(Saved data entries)

[Start of section]

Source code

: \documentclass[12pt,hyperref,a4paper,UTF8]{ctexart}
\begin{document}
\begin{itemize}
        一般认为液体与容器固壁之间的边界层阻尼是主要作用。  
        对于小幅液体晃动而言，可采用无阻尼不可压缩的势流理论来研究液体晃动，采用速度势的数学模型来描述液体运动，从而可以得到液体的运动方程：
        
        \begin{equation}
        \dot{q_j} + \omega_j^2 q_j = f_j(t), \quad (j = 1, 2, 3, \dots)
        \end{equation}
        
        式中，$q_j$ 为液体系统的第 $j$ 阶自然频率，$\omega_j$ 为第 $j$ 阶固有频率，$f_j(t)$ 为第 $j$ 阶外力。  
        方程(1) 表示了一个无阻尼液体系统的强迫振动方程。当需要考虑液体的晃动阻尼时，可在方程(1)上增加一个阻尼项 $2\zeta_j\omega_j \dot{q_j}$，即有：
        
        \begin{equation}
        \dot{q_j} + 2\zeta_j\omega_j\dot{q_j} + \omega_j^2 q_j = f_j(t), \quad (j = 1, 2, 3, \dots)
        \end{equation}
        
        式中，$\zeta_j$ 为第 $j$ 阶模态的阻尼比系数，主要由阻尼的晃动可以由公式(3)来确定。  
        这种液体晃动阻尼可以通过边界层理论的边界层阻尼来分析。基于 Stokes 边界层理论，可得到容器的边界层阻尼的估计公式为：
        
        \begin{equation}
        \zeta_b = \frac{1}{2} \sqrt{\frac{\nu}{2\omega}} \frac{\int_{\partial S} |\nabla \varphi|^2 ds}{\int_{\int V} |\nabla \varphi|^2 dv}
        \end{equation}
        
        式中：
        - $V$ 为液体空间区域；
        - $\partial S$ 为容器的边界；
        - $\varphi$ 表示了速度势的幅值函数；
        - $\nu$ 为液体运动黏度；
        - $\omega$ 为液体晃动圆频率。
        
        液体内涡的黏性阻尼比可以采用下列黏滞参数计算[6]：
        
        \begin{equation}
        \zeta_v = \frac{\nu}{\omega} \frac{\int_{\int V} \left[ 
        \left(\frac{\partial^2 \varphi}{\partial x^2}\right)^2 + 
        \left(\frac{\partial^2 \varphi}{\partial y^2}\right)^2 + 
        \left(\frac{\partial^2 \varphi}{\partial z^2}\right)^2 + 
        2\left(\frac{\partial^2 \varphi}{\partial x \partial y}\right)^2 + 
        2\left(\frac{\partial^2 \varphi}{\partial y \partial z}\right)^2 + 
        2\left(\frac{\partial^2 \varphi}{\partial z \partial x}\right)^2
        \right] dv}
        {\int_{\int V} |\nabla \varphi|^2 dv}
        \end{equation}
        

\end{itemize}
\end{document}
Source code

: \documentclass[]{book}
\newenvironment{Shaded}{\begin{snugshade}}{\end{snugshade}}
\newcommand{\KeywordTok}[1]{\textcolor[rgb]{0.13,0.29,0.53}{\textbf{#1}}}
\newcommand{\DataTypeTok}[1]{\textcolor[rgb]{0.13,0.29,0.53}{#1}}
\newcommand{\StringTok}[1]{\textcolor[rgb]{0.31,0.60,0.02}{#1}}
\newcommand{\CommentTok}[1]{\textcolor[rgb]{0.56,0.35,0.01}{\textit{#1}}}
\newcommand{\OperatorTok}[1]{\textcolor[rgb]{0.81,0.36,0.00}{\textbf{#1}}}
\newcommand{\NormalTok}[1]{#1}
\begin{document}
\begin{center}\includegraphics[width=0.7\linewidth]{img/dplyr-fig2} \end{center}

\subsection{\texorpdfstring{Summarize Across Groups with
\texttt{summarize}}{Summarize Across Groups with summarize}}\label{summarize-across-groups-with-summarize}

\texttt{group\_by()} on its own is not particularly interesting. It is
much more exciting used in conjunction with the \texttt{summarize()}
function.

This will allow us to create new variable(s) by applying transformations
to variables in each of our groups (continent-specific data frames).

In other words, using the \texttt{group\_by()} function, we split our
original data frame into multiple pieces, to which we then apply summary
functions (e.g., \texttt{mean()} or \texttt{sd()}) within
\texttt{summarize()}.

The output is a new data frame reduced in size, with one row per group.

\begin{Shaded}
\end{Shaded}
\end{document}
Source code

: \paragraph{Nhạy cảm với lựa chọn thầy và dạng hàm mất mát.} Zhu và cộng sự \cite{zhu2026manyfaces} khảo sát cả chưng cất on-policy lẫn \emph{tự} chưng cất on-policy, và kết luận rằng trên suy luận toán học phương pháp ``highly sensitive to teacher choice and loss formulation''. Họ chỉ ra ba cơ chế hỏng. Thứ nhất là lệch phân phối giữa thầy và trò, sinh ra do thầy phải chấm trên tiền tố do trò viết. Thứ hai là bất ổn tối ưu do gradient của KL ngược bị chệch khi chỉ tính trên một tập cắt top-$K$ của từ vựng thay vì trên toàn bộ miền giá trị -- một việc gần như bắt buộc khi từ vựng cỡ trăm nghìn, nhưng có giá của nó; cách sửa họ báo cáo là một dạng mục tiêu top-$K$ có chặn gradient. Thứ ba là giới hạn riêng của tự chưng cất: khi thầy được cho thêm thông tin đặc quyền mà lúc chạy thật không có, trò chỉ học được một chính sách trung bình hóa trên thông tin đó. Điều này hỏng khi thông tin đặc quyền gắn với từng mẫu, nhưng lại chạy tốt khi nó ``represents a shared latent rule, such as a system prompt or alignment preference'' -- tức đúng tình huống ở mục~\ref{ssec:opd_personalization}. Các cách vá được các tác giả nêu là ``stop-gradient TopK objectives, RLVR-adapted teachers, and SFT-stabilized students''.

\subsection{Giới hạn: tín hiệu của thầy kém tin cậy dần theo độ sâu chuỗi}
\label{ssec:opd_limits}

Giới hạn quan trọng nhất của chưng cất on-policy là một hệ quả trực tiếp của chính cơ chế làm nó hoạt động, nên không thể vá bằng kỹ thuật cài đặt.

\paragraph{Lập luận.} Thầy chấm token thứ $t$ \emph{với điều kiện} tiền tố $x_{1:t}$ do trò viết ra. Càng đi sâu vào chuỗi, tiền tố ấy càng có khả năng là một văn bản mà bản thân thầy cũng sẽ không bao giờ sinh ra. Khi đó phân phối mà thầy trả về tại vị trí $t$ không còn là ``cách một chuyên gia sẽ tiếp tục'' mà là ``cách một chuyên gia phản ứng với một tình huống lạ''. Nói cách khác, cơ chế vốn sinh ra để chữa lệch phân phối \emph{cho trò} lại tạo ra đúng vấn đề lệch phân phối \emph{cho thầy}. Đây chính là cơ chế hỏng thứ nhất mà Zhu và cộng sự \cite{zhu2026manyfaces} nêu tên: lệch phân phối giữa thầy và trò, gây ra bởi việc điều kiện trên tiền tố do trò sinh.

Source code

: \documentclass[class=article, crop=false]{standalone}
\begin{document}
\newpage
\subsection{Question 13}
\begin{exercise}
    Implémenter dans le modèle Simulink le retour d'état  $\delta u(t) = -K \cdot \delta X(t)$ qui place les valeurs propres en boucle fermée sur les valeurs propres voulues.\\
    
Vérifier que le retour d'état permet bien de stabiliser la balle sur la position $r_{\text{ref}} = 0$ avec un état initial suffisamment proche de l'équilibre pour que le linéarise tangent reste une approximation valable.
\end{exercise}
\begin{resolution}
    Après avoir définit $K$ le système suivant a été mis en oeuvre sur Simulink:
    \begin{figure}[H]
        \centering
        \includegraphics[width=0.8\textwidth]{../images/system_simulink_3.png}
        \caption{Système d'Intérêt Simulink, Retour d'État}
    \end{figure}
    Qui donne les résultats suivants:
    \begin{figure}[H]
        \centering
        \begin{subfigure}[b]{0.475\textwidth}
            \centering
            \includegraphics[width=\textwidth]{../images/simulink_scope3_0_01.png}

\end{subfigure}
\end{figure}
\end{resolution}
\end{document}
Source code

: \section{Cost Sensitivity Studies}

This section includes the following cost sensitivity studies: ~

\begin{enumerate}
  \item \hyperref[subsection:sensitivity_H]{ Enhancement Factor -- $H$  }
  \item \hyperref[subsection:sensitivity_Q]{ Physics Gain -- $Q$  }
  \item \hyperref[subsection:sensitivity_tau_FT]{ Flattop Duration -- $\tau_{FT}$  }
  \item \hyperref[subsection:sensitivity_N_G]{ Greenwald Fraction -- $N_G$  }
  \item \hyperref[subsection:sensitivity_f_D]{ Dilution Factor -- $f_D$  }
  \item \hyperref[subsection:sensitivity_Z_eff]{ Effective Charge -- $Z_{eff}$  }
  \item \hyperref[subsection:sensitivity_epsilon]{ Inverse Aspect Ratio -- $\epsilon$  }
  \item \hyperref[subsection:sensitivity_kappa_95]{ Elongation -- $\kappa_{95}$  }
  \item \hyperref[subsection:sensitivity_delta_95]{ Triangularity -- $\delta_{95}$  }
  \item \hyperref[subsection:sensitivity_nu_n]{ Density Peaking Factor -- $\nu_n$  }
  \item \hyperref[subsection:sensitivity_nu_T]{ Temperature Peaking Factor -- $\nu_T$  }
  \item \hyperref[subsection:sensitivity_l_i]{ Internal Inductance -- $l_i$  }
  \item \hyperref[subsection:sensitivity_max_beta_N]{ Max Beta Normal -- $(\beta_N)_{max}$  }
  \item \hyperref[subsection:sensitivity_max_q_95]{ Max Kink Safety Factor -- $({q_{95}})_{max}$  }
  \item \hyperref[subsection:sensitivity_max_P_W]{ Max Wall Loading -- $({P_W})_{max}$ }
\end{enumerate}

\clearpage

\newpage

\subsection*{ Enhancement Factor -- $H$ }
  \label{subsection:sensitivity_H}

[End of section]

Task description
Copy out, exactly and alone, the lines of the entries above between the ones holding "Density Peaking Factor" and "Max Beta Normal", inclusive.

Solution
  \item \hyperref[subsection:sensitivity_nu_n]{ Density Peaking Factor -- $\nu_n$  }
  \item \hyperref[subsection:sensitivity_nu_T]{ Temperature Peaking Factor -- $\nu_T$  }
  \item \hyperref[subsection:sensitivity_l_i]{ Internal Inductance -- $l_i$  }
  \item \hyperref[subsection:sensitivity_max_beta_N]{ Max Beta Normal -- $(\beta_N)_{max}$  }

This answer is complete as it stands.